Propiedad Huilliche, S. XIX

“Junto a la venta de tierras a hispanos el Gobernador Quintanilla ordenó en 1823 se reconocieran los ‘potreros’ que reclamasen algunos caciques, constituyéndose así los actuales fundos que ocupan las comunidades huilliche.

Por decreto del 9 de septiembre de 1823 se estableció la entrega de tierras a indígenas encomendándose a Santiago Gómez, Comandante Constitucional de Chonchi y Queilen, la tarea de ‘dar público reconocimiento al ‘potrero’ que posee el cacique Miguel Inacheo para que lo gocen sus habitantes en el nombre del rey’.

Igualmente con fecha 15 de septiembre de 1823 se reconoció el potrero ‘Coldita’, entregando al cacique Mariano Llancalahuen a nombre del gobierno español, documento que fue suscrito por el escribano de la Real Hacienda y el Gobernador de San Carlos de Chiloé.

Por su parte el gobierno de Chile, estando Chiloé aún bajo el dominio español, dictó una serie de disposiciones tendientes al reconocimiento de las tierras indígenas que sólo se aplicaron en el archipiélago en 1829.

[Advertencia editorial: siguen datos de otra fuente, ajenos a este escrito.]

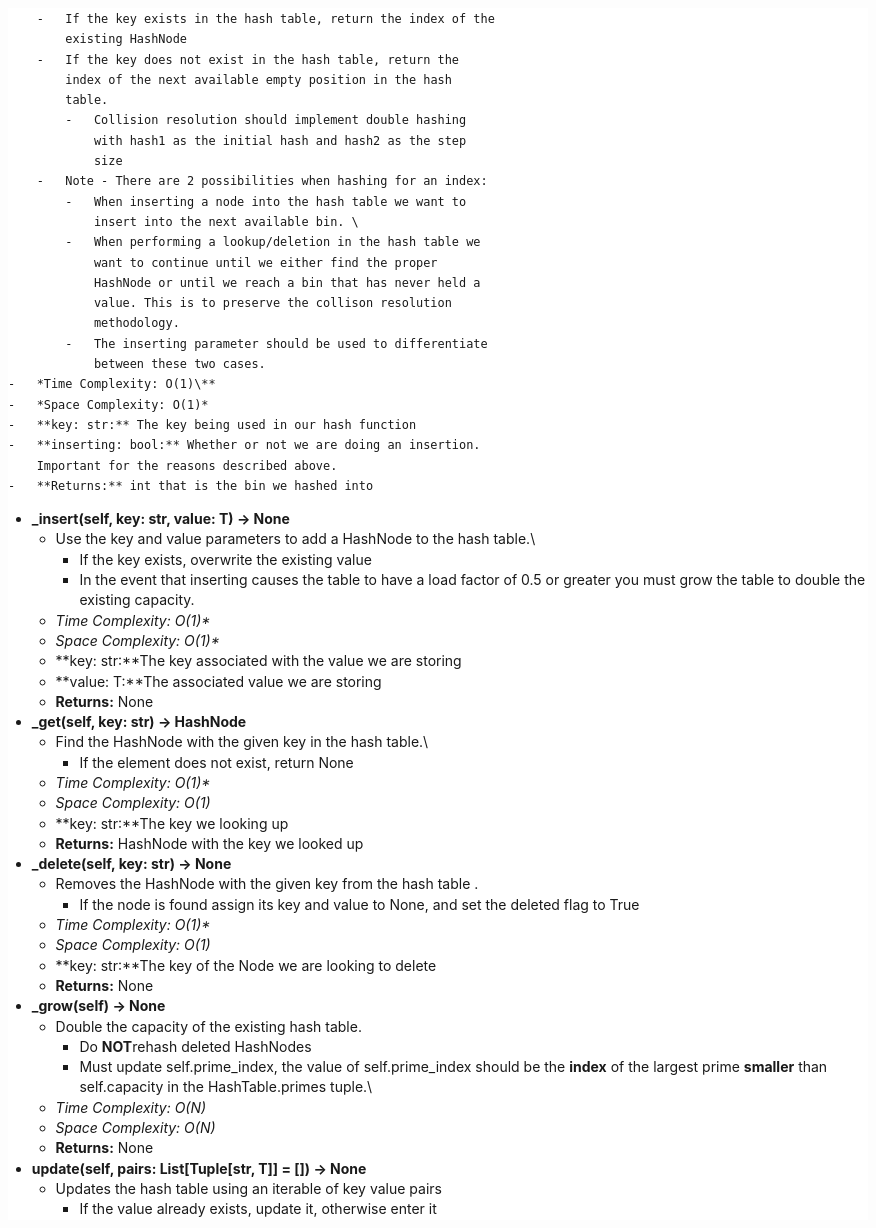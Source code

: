         -   If the key exists in the hash table, return the index of the
            existing HashNode
        -   If the key does not exist in the hash table, return the
            index of the next available empty position in the hash
            table.
            -   Collision resolution should implement double hashing
                with hash1 as the initial hash and hash2 as the step
                size
        -   Note - There are 2 possibilities when hashing for an index:
            -   When inserting a node into the hash table we want to
                insert into the next available bin. \
            -   When performing a lookup/deletion in the hash table we
                want to continue until we either find the proper
                HashNode or until we reach a bin that has never held a
                value. This is to preserve the collison resolution
                methodology.
            -   The inserting parameter should be used to differentiate
                between these two cases.
    -   *Time Complexity: O(1)\**
    -   *Space Complexity: O(1)*
    -   **key: str:** The key being used in our hash function
    -   **inserting: bool:** Whether or not we are doing an insertion.
        Important for the reasons described above.
    -   **Returns:** int that is the bin we hashed into
-   **\_insert(self, key: str, value: T) -\> None**
    -   Use the key and value parameters to add a HashNode to the hash
        table.\
        -   If the key exists, overwrite the existing value
        -   In the event that inserting causes the table to have a load
            factor of 0.5 or greater you must grow the table to double
            the existing capacity.
    -   *Time Complexity: O(1)\**
    -   *Space Complexity: O(1)\**
    -   **key: str:**The key associated with the value we are storing
    -   **value: T:**The associated value we are storing
    -   **Returns:** None
-   **\_get(self, key: str) -\> HashNode**
    -   Find the HashNode with the given key in the hash table.\
        -   If the element does not exist, return None
    -   *Time Complexity: O(1)\**
    -   *Space Complexity: O(1)*
    -   **key: str:**The key we looking up
    -   **Returns:** HashNode with the key we looked up
-   **\_delete(self, key: str) -\> None**
    -   Removes the HashNode with the given key from the hash table .
        -   If the node is found assign its key and value to None, and
            set the deleted flag to True
    -   *Time Complexity: O(1)\**
    -   *Space Complexity: O(1)*
    -   **key: str:**The key of the Node we are looking to delete
    -   **Returns:** None
-   **\_grow(self) -\> None**
    -   Double the capacity of the existing hash table.
        -   Do **NOT**rehash deleted HashNodes
        -   Must update self.prime\_index, the value of
            self.prime\_index should be the **index** of the largest
            prime **smaller** than self.capacity in the HashTable.primes
            tuple.\
    -   *Time Complexity: O(N)*
    -   *Space Complexity: O(N)*
    -   **Returns:** None
-   **update(self, pairs: List[Tuple[str, T]] = []) -\> None**
    -   Updates the hash table using an iterable of key value pairs
        -   If the value already exists, update it, otherwise enter it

El decreto del Palacio Directorial de Santiago contenía cinco artículos que resolvían: ‘que casa Intendente de Provincia nombre un vecino con el respectivo agrimensor, se instruya de los pueblos de indígenas que existan o hayan existido en su provincia(…) ‘midan y tasen las tierras sobrantes pertenecientes al Estado’ (…) ‘que lo actual poseído según ley por los indígenas se declare en perpetua y segura propiedad’ (…) ‘que las tierras sobrantes se saquen a subasta pública y verificando su remate se vendan por cuenta del Estado’ (…) ‘que los remates se harpan por porciones, desde una hasta diez cuadras, para dividir así la propiedad y proporcionara muchos que puedan ser propietarios’”.

La mensura general de tierras indígenas se extendió desde 1829 hasta 1837 iniciándose en el partido de Dalcahue y terminando en Calbuco.

Por esta vía se otorgaron 21.655,3 cuadras en pequeñas propiedades a más de dos mil huilliches habitantes principalmente de las islas pequeñas”.